→ **Assignment**:
Say the data back exactly as it is written below.

→ **Entries shown**:
════════════════
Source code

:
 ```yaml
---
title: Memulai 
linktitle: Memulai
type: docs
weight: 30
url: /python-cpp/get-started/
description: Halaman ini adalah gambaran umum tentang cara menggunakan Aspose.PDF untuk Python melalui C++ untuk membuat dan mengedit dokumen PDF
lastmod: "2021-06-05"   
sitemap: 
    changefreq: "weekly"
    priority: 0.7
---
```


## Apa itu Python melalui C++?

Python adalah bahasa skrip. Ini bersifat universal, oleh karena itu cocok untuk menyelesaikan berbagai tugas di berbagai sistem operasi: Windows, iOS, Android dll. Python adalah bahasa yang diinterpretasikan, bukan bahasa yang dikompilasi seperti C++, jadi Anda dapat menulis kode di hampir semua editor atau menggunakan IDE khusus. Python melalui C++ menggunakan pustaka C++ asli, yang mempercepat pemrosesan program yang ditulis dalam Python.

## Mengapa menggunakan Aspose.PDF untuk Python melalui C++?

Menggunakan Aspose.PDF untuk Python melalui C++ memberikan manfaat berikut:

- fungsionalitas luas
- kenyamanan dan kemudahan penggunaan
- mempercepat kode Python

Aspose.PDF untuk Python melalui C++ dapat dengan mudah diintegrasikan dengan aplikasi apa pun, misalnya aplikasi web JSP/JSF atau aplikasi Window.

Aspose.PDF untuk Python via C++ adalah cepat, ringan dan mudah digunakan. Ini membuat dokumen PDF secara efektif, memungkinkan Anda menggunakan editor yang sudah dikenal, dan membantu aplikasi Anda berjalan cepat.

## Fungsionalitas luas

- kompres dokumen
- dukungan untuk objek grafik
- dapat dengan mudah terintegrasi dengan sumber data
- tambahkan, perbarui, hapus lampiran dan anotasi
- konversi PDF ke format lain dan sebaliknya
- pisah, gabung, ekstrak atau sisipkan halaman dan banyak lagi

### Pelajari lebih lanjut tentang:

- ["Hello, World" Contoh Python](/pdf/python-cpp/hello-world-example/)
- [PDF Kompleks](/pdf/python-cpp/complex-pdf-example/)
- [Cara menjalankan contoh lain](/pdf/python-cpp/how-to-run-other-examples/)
════════════════
→ **Answer for the task**:
Source code

:
 ```yaml
---
title: Memulai 
linktitle: Memulai
type: docs
weight: 30
url: /python-cpp/get-started/
description: Halaman ini adalah gambaran umum tentang cara menggunakan Aspose.PDF untuk Python melalui C++ untuk membuat dan mengedit dokumen PDF
lastmod: "2021-06-05"   
sitemap: 
    changefreq: "weekly"
    priority: 0.7
---
```


## Apa itu Python melalui C++?

Python adalah bahasa skrip. Ini bersifat universal, oleh karena itu cocok untuk menyelesaikan berbagai tugas di berbagai sistem operasi: Windows, iOS, Android dll. Python adalah bahasa yang diinterpretasikan, bukan bahasa yang dikompilasi seperti C++, jadi Anda dapat menulis kode di hampir semua editor atau menggunakan IDE khusus. Python melalui C++ menggunakan pustaka C++ asli, yang mempercepat pemrosesan program yang ditulis dalam Python.

## Mengapa menggunakan Aspose.PDF untuk Python melalui C++?

Menggunakan Aspose.PDF untuk Python melalui C++ memberikan manfaat berikut:

- fungsionalitas luas
- kenyamanan dan kemudahan penggunaan
- mempercepat kode Python

Aspose.PDF untuk Python melalui C++ dapat dengan mudah diintegrasikan dengan aplikasi apa pun, misalnya aplikasi web JSP/JSF atau aplikasi Window.

Aspose.PDF untuk Python via C++ adalah cepat, ringan dan mudah digunakan. Ini membuat dokumen PDF secara efektif, memungkinkan Anda menggunakan editor yang sudah dikenal, dan membantu aplikasi Anda berjalan cepat.

## Fungsionalitas luas

- kompres dokumen
- dukungan untuk objek grafik
- dapat dengan mudah terintegrasi dengan sumber data
- tambahkan, perbarui, hapus lampiran dan anotasi
- konversi PDF ke format lain dan sebaliknya
- pisah, gabung, ekstrak atau sisipkan halaman dan banyak lagi

### Pelajari lebih lanjut tentang:

- ["Hello, World" Contoh Python](/pdf/python-cpp/hello-world-example/)
- [PDF Kompleks](/pdf/python-cpp/complex-pdf-example/)
- [Cara menjalankan contoh lain](/pdf/python-cpp/how-to-run-other-examples/)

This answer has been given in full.